TOKYO: Harga minyak bertahan pada kenaikan yang dibuat pada sesi sebelumnya pada hari Jumat, setelah Presiden Rusia Vladimir Putin mengindikasikan dia akan siap untuk memperpanjang rekor pemotongan pasokan dalam menghadapi pandemi COVID-19.

Minyak mentah Brent turun 1 sen menjadi $ 42,45 per barel pada 0040 GMT setelah naik 1,7% pada Kamis, sementara minyak AS turun 2 sen menjadi $ 40,62, menyusul kenaikan 1,5% di sesi sebelumnya.

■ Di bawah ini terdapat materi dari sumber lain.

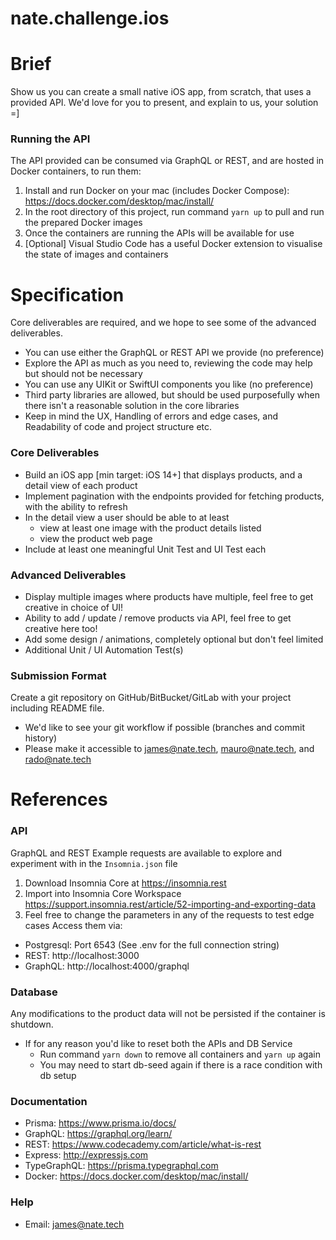 # nate.challenge.ios

# Brief
Show us you can create a small native iOS app, from scratch, that uses a provided API.
We'd love for you to present, and explain to us, your solution =]

### Running the API
The API provided can be consumed via GraphQL or REST, and are hosted in Docker containers, to run them:
1. Install and run Docker on your mac (includes Docker Compose): https://docs.docker.com/desktop/mac/install/
2. In the root directory of this project, run command `yarn up` to pull and run the prepared Docker images
3. Once the containers are running the APIs will be available for use
4. [Optional] Visual Studio Code has a useful Docker extension to visualise the state of images and containers

# Specification

Core deliverables are required, and we hope to see some of the advanced deliverables.
- You can use either the GraphQL or REST API we provide (no preference)
- Explore the API as much as you need to, reviewing the code may help but should not be necessary
- You can use any UIKit or SwiftUI components you like (no preference)
- Third party libraries are allowed, but should be used purposefully when there isn't a reasonable solution in the core libraries
- Keep in mind the UX, Handling of errors and edge cases, and Readability of code and project structure etc.

### Core Deliverables
- Build an iOS app [min target: iOS 14+] that displays products, and a detail view of each product
- Implement pagination with the endpoints provided for fetching products, with the ability to refresh
- In the detail view a user should be able to at least
  - view at least one image with the product details listed
  - view the product web page
- Include at least one meaningful Unit Test and UI Test each

### Advanced Deliverables
- Display multiple images where products have multiple, feel free to get creative in choice of UI!
- Ability to add / update / remove products via API, feel free to get creative here too!
- Add some design / animations, completely optional but don't feel limited
- Additional Unit / UI Automation Test(s)

### Submission Format
Create a git repository on GitHub/BitBucket/GitLab with your project including README file.
- We'd like to see your git workflow if possible (branches and commit history)
- Please make it accessible to james@nate.tech, mauro@nate.tech, and rado@nate.tech

# References

### API
GraphQL and REST Example requests are available to explore and experiment with in the `Insomnia.json` file
1. Download Insomnia Core at https://insomnia.rest
2. Import into Insomnia Core Workspace https://support.insomnia.rest/article/52-importing-and-exporting-data
3. Feel free to change the parameters in any of the requests to test edge cases
Access them via:
- Postgresql: Port 6543 (See .env for the full connection string)
- REST: http://localhost:3000
- GraphQL: http://localhost:4000/graphql

### Database
Any modifications to the product data will not be persisted if the container is shutdown.
- If for any reason you'd like to reset both the APIs and DB Service
  - Run command `yarn down` to remove all containers and `yarn up` again
  - You may need to start db-seed again if there is a race condition with db setup

### Documentation
- Prisma: https://www.prisma.io/docs/
- GraphQL: https://graphql.org/learn/
- REST: https://www.codecademy.com/article/what-is-rest
- Express: http://expressjs.com
- TypeGraphQL: https://prisma.typegraphql.com
- Docker: https://docs.docker.com/desktop/mac/install/

### Help
- Email: james@nate.tech
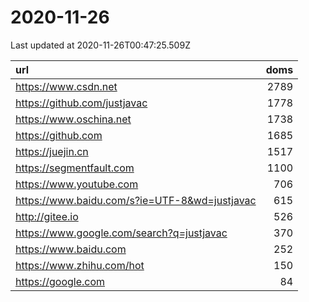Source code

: # 2020-11-26

<!-- BEGIN -->
Last updated at  2020-11-26T00:47:25.509Z

url | doms
:- | -:
https://www.csdn.net | 2789
https://github.com/justjavac | 1778
https://www.oschina.net | 1738
https://github.com | 1685
https://juejin.cn | 1517
https://segmentfault.com | 1100
https://www.youtube.com | 706
https://www.baidu.com/s?ie=UTF-8&wd=justjavac | 615
http://gitee.io | 526
https://www.google.com/search?q=justjavac | 370
https://www.baidu.com | 252
https://www.zhihu.com/hot | 150
https://google.com | 84
<!-- END -->
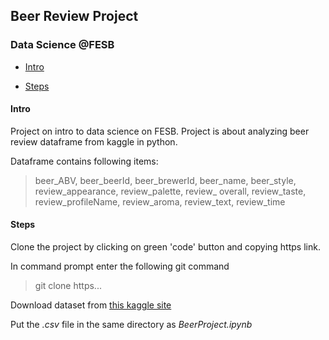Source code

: ## Beer Review Project

### Data Science @FESB

- [Intro](#intro)

- [Steps](#steps)

#### Intro<a id="intro"></a>

Project on intro to data science on FESB.
Project is about analyzing beer review dataframe from kaggle in python.

Dataframe contains following items:

> beer_ABV, beer_beerId, beer_brewerId, beer_name, beer_style, review_appearance, review_palette, review_ overall, review_taste, review_profileName, review_aroma, review_text, review_time

#### Steps<a id="steps"></a>

Clone the project by clicking on green 'code' button and copying https link.

In command prompt enter the following git command

> git clone https...

Download dataset from [this kaggle site](https://www.kaggle.com/datasets/gauravharamkar/beer-data-analytics)

Put the *.csv* file in the same directory as *BeerProject.ipynb*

Kedua kontrak sedang menuju kerugian mingguan pertama mereka dalam tiga kontrak.

Putin mengatakan pada hari Kamis bahwa Rusia tidak melihat perlunya produsen minyak besar untuk mengubah kesepakatan pemotongan pasokan global, tetapi tidak mengesampingkan memperpanjang pemotongan minyak jika kondisi pasar memungkinkan.

Komentarnya sejauh ini merupakan indikasi paling jelas dari Rusia, salah satu produsen minyak utama dunia, yang siap memperpanjang pembatasan produksi yang belum pernah terjadi sebelumnya untuk memenuhi kemerosotan permintaan yang disebabkan oleh pandemi.

Rusia telah bersekutu dengan Organisasi Eksportir Minyak (OPEC) yang dipimpin oleh Arab Saudi dalam melakukan pemotongan produksi yang akan dicabut pada akhir tahun.

“Putin memperkuat bahwa persatuan Saudi / Rusia tetap utuh dan bahwa mereka akan terus menjaga harga minyak tetap kuat,” kata Edward Moya, analis pasar senior di OANDA.

Meski begitu, jumlah infeksi baru COVID-19 yang terus meningkat di Eropa dan AS kemungkinan akan membatasi harga, kata para analis, dengan pembatasan virus korona baru yang menunjukkan lebih banyak tekanan pada permintaan bahan bakar.

Beberapa negara bagian AS melaporkan rekor peningkatan infeksi setiap hari pada hari Kamis, bukti lebih lanjut bahwa pandemi semakin cepat karena cuaca yang lebih dingin terjadi di banyak bagian negara itu.

Prancis memperpanjang jam malam untuk sekitar dua pertiga dari populasi negara itu, sementara menteri luar negeri Belgia dirawat secara intensif dengan COVID-19, ketika gelombang kedua pandemi melanda Eropa.